■ **PROVIDED DATA**
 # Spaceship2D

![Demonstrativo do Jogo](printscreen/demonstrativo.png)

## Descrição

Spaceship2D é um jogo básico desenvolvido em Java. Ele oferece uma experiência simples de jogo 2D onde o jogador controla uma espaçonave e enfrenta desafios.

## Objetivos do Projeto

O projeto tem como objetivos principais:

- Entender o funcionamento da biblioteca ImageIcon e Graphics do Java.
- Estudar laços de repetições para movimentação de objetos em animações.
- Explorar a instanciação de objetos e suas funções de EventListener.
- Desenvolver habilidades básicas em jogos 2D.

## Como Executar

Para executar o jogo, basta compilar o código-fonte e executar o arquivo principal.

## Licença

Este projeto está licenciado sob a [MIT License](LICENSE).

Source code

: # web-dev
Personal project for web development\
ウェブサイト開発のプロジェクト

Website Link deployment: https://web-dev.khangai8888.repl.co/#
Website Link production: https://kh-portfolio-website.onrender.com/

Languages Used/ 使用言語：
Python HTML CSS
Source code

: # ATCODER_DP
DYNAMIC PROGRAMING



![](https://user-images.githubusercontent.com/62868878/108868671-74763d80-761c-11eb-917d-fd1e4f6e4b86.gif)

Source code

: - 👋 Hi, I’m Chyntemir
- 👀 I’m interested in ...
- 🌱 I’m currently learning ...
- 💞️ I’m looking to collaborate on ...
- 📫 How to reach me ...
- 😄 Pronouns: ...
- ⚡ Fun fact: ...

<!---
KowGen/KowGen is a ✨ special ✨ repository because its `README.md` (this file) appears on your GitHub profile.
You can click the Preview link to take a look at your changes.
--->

■ **PROMPT**
Within the listing above, the range opens at the line with "Para executar o" and closes at the line with "Website Link deployment: https://web-dev.khangai8888.repl.co/#". Reproduce exactly the lines of that range, including both ends.

■ **RESULT FOR THIS EXERCISE**
Para executar o jogo, basta compilar o código-fonte e executar o arquivo principal.

## Licença

Este projeto está licenciado sob a [MIT License](LICENSE).

Source code

: # web-dev
Personal project for web development\
ウェブサイト開発のプロジェクト

Website Link deployment: https://web-dev.khangai8888.repl.co/#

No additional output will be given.